### REQUIRED WORK
Copy each line below in which the word "itemize" occurs.

Saved data entries
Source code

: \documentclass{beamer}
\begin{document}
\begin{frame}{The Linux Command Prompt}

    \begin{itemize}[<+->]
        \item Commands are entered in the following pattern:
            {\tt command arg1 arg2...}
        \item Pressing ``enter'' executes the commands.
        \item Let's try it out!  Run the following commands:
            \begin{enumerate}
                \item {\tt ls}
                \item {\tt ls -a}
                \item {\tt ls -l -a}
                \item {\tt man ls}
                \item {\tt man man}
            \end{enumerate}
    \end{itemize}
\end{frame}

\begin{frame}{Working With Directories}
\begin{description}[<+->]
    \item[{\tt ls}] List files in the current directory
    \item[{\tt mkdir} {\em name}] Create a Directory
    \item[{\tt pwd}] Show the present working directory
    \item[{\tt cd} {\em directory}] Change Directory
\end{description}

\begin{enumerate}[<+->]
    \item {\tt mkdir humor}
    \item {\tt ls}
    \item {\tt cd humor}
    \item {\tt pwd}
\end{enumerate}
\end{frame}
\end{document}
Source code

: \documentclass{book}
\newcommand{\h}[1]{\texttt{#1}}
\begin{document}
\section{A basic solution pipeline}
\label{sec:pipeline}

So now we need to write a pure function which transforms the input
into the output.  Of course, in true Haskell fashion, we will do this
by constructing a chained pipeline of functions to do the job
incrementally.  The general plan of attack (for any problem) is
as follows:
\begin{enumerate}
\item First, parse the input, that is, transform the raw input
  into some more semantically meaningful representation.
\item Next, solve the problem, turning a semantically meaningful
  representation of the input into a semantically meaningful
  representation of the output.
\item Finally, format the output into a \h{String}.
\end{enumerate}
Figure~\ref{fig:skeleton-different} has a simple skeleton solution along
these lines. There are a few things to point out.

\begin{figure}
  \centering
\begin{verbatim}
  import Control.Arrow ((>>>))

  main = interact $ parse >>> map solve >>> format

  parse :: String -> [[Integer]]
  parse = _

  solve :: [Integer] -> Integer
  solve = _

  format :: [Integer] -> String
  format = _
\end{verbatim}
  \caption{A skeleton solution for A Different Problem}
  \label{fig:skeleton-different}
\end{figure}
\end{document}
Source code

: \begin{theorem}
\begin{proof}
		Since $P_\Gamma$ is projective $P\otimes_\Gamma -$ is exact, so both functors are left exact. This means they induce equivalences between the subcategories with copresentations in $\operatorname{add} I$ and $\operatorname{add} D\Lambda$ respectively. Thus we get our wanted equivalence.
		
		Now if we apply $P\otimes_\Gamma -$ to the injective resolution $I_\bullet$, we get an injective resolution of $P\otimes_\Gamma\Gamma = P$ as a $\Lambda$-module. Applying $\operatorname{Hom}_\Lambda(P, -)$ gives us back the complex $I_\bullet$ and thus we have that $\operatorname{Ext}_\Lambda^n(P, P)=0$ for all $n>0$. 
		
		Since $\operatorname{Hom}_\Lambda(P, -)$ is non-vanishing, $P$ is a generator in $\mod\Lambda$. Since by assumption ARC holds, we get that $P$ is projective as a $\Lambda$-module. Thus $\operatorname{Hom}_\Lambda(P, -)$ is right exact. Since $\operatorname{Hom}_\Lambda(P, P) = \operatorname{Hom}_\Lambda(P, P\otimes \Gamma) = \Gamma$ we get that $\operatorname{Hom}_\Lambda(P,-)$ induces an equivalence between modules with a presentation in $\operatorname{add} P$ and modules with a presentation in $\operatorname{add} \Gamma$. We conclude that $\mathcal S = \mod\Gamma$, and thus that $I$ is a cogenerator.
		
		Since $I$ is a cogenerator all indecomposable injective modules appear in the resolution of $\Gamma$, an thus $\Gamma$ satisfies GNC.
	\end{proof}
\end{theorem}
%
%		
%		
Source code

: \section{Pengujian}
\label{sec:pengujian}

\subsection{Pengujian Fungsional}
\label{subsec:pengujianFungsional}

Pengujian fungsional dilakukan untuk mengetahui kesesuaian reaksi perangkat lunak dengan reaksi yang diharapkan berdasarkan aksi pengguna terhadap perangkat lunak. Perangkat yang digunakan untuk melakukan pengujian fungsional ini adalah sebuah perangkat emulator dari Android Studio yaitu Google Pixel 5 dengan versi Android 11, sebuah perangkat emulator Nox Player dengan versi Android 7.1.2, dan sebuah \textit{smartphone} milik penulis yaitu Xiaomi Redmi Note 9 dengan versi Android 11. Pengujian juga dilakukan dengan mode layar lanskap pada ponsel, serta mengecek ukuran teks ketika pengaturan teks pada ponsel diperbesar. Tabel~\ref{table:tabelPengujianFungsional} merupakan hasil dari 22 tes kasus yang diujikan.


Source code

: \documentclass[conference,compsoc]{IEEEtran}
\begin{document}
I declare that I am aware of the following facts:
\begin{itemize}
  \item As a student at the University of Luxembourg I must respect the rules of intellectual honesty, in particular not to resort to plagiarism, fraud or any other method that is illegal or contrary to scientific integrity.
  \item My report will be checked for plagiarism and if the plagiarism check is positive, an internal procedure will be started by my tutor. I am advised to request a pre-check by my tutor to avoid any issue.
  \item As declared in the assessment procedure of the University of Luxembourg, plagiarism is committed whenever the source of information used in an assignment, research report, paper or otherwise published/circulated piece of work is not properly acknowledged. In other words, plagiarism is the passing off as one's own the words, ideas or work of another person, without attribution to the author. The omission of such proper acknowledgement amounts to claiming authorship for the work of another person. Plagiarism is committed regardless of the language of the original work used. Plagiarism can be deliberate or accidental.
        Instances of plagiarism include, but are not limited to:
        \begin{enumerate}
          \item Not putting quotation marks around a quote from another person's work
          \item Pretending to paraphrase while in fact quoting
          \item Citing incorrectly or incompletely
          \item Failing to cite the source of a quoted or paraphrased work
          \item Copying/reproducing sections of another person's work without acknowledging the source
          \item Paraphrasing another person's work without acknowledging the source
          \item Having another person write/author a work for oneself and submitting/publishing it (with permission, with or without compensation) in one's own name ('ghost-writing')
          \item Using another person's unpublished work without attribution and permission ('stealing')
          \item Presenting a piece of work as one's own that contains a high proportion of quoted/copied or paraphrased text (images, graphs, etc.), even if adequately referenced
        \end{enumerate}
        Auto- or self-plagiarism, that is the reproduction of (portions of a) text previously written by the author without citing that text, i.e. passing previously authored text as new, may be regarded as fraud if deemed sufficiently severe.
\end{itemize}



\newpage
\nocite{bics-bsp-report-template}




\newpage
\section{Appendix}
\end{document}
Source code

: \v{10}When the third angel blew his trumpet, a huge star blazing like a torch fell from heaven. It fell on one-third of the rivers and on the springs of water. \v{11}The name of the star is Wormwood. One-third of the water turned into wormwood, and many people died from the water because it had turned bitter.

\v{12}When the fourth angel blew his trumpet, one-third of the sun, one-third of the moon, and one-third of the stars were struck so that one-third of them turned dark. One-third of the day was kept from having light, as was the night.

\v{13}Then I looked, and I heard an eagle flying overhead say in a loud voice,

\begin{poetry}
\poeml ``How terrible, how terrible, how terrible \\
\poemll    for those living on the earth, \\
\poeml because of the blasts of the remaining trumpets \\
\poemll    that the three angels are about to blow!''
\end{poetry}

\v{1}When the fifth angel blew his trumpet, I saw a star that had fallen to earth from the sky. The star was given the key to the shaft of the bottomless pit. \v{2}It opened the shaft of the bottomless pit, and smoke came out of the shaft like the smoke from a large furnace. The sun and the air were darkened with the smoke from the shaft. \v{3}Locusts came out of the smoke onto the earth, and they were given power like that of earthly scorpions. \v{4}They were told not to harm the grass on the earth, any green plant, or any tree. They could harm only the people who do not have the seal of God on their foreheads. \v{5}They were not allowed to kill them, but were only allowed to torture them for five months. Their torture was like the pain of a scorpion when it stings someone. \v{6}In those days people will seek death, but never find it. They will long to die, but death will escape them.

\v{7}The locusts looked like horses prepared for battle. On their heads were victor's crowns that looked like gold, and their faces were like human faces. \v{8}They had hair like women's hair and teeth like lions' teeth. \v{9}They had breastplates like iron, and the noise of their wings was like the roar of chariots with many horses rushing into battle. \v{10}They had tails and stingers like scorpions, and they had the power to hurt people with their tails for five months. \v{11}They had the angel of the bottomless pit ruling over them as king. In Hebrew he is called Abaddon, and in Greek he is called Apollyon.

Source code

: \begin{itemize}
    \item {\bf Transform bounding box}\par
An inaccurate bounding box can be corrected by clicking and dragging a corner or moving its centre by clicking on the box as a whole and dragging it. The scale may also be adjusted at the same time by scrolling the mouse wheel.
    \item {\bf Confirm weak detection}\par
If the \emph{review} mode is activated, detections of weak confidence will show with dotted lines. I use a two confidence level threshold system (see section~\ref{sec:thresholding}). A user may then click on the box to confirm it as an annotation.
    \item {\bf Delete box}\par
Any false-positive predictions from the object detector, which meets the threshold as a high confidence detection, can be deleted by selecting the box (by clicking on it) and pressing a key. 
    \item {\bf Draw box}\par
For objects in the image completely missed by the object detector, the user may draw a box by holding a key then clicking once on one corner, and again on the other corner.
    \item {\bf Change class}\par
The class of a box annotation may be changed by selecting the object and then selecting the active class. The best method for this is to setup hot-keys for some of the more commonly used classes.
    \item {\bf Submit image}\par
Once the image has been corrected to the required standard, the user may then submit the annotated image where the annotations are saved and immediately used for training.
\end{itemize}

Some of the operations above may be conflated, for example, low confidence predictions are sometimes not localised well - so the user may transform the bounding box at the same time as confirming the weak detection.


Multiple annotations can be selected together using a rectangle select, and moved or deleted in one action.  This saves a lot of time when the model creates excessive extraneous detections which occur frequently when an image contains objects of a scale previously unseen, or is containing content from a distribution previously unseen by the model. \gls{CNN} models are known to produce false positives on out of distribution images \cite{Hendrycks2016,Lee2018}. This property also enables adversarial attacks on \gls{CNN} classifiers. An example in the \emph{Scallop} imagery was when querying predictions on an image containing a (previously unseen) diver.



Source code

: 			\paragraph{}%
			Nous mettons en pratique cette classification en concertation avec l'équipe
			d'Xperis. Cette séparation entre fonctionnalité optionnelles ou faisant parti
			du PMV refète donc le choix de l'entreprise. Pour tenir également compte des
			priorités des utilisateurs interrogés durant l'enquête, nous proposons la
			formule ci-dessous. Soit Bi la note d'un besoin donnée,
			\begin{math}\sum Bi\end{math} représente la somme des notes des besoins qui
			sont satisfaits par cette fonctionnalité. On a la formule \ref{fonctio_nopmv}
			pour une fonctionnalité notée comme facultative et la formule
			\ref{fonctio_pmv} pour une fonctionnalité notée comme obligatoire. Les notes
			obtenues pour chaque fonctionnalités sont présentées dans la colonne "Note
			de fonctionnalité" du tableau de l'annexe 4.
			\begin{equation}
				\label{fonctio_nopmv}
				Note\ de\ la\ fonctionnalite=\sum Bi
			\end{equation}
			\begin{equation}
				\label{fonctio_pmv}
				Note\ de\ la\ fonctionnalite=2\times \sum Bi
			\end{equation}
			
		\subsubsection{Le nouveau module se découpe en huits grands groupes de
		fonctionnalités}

### OUTPUT FOR THIS EXERCISE
    \begin{itemize}[<+->]
    \end{itemize}
\begin{itemize}
\end{itemize}
: \begin{itemize}
\end{itemize}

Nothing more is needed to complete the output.